Data provided →
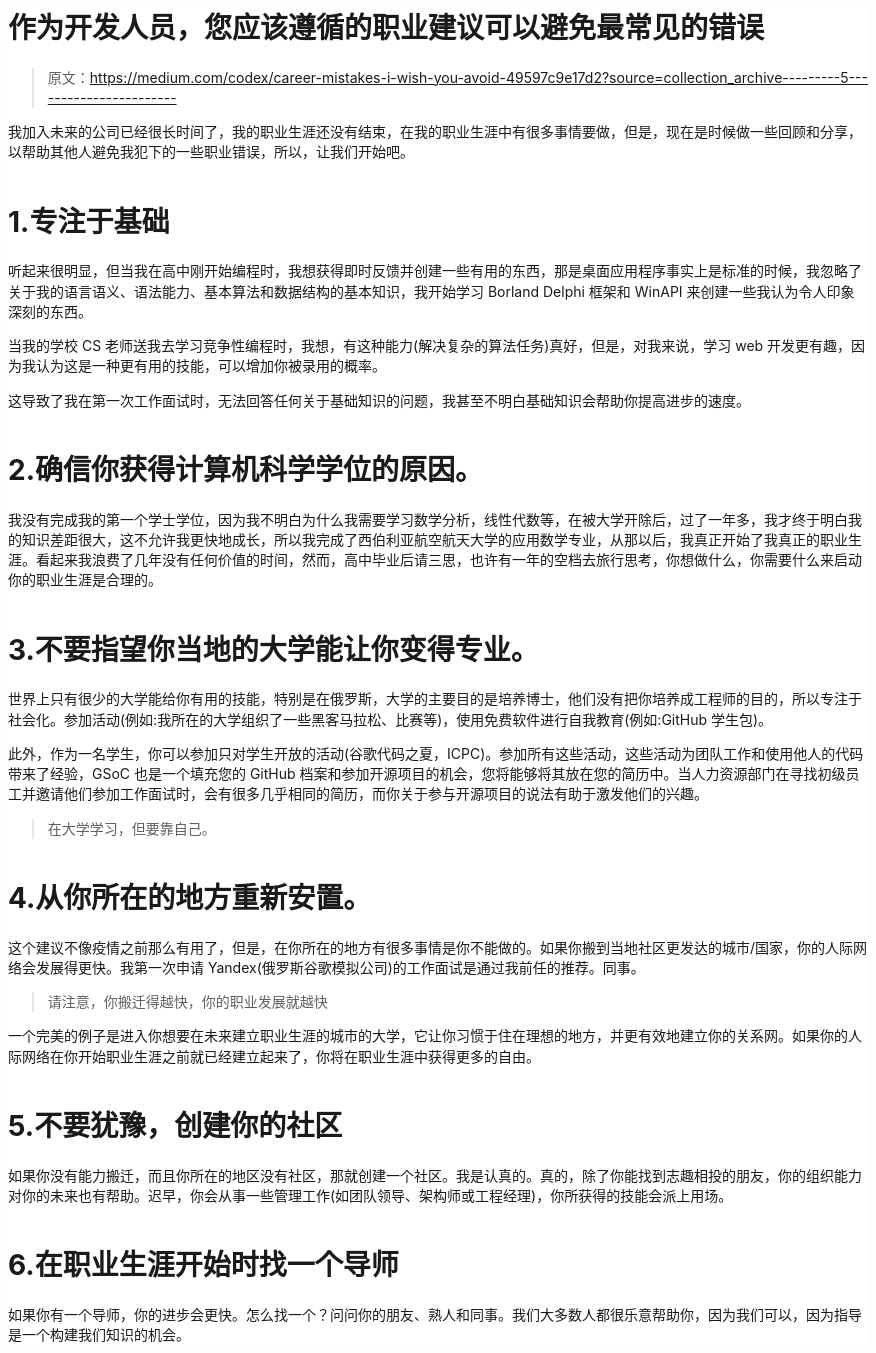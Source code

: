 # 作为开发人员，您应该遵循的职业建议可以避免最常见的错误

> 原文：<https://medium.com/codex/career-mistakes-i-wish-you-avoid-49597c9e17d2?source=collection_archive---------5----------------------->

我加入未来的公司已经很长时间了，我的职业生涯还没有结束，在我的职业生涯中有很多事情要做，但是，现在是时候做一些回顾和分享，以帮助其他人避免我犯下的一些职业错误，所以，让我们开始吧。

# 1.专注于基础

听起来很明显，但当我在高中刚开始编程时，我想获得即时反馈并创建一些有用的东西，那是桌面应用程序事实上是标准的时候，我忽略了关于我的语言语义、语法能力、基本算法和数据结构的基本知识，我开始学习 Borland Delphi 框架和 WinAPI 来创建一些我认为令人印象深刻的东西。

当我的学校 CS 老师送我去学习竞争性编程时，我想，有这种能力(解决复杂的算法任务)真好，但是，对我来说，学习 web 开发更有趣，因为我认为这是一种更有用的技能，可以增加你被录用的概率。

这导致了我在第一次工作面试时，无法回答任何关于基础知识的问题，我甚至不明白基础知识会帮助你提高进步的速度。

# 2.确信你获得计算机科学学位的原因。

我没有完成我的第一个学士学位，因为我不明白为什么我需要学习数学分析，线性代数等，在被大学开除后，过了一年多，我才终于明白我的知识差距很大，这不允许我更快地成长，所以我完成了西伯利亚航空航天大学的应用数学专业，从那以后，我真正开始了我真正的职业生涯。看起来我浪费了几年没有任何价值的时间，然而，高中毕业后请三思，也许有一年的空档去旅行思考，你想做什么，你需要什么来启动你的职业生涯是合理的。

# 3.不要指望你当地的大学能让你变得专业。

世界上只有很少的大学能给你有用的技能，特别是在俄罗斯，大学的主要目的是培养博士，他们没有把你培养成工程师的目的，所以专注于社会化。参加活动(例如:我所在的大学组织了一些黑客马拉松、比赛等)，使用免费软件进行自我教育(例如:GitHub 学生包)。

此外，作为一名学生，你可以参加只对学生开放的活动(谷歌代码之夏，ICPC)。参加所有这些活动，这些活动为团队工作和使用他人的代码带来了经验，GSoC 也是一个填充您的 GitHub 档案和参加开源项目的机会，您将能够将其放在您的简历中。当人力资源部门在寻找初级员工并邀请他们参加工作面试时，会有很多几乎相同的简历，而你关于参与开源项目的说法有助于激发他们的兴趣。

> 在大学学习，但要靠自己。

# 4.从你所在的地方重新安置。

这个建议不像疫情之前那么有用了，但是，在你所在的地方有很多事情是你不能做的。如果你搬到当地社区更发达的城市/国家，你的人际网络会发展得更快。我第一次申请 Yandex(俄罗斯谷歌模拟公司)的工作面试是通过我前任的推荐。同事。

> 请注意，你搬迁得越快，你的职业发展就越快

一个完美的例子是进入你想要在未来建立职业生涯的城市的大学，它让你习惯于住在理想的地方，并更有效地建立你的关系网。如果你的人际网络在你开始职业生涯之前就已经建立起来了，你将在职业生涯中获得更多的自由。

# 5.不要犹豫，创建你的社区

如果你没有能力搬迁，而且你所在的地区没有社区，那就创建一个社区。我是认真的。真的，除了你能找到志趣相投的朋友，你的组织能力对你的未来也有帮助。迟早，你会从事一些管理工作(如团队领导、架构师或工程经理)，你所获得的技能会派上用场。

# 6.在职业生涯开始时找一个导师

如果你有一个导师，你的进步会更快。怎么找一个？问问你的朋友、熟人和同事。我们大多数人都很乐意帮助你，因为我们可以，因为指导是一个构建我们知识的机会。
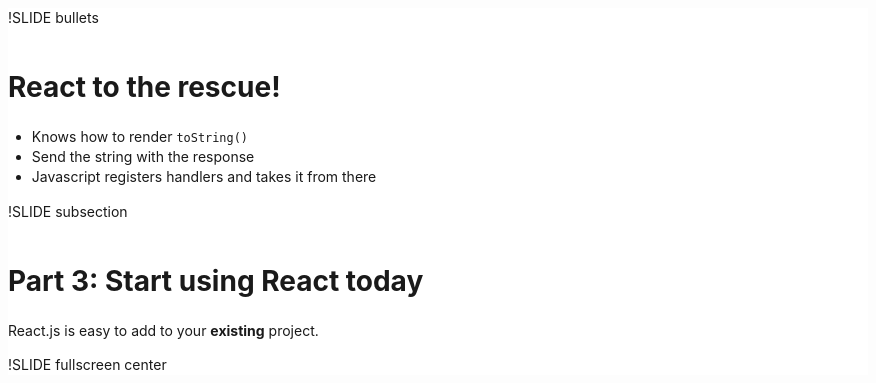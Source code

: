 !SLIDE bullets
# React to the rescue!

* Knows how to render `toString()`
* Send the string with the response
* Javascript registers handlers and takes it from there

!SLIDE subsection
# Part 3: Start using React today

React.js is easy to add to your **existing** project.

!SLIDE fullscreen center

What is being asked →
A word-for-word copy is needed, starting at the first line of the listing and ending with the line bearing "with the response". No pictures.

Exercise solution →
Source code

: # 作为开发人员，您应该遵循的职业建议可以避免最常见的错误

> 原文：<https://medium.com/codex/career-mistakes-i-wish-you-avoid-49597c9e17d2?source=collection_archive---------5----------------------->

我加入未来的公司已经很长时间了，我的职业生涯还没有结束，在我的职业生涯中有很多事情要做，但是，现在是时候做一些回顾和分享，以帮助其他人避免我犯下的一些职业错误，所以，让我们开始吧。

# 1.专注于基础

听起来很明显，但当我在高中刚开始编程时，我想获得即时反馈并创建一些有用的东西，那是桌面应用程序事实上是标准的时候，我忽略了关于我的语言语义、语法能力、基本算法和数据结构的基本知识，我开始学习 Borland Delphi 框架和 WinAPI 来创建一些我认为令人印象深刻的东西。

当我的学校 CS 老师送我去学习竞争性编程时，我想，有这种能力(解决复杂的算法任务)真好，但是，对我来说，学习 web 开发更有趣，因为我认为这是一种更有用的技能，可以增加你被录用的概率。

这导致了我在第一次工作面试时，无法回答任何关于基础知识的问题，我甚至不明白基础知识会帮助你提高进步的速度。

# 2.确信你获得计算机科学学位的原因。

我没有完成我的第一个学士学位，因为我不明白为什么我需要学习数学分析，线性代数等，在被大学开除后，过了一年多，我才终于明白我的知识差距很大，这不允许我更快地成长，所以我完成了西伯利亚航空航天大学的应用数学专业，从那以后，我真正开始了我真正的职业生涯。看起来我浪费了几年没有任何价值的时间，然而，高中毕业后请三思，也许有一年的空档去旅行思考，你想做什么，你需要什么来启动你的职业生涯是合理的。

# 3.不要指望你当地的大学能让你变得专业。

世界上只有很少的大学能给你有用的技能，特别是在俄罗斯，大学的主要目的是培养博士，他们没有把你培养成工程师的目的，所以专注于社会化。参加活动(例如:我所在的大学组织了一些黑客马拉松、比赛等)，使用免费软件进行自我教育(例如:GitHub 学生包)。

此外，作为一名学生，你可以参加只对学生开放的活动(谷歌代码之夏，ICPC)。参加所有这些活动，这些活动为团队工作和使用他人的代码带来了经验，GSoC 也是一个填充您的 GitHub 档案和参加开源项目的机会，您将能够将其放在您的简历中。当人力资源部门在寻找初级员工并邀请他们参加工作面试时，会有很多几乎相同的简历，而你关于参与开源项目的说法有助于激发他们的兴趣。

> 在大学学习，但要靠自己。

# 4.从你所在的地方重新安置。

这个建议不像疫情之前那么有用了，但是，在你所在的地方有很多事情是你不能做的。如果你搬到当地社区更发达的城市/国家，你的人际网络会发展得更快。我第一次申请 Yandex(俄罗斯谷歌模拟公司)的工作面试是通过我前任的推荐。同事。

> 请注意，你搬迁得越快，你的职业发展就越快

一个完美的例子是进入你想要在未来建立职业生涯的城市的大学，它让你习惯于住在理想的地方，并更有效地建立你的关系网。如果你的人际网络在你开始职业生涯之前就已经建立起来了，你将在职业生涯中获得更多的自由。

# 5.不要犹豫，创建你的社区

如果你没有能力搬迁，而且你所在的地区没有社区，那就创建一个社区。我是认真的。真的，除了你能找到志趣相投的朋友，你的组织能力对你的未来也有帮助。迟早，你会从事一些管理工作(如团队领导、架构师或工程经理)，你所获得的技能会派上用场。

# 6.在职业生涯开始时找一个导师

如果你有一个导师，你的进步会更快。怎么找一个？问问你的朋友、熟人和同事。我们大多数人都很乐意帮助你，因为我们可以，因为指导是一个构建我们知识的机会。
Source code

: !SLIDE bullets
# React to the rescue!

* Knows how to render `toString()`
* Send the string with the response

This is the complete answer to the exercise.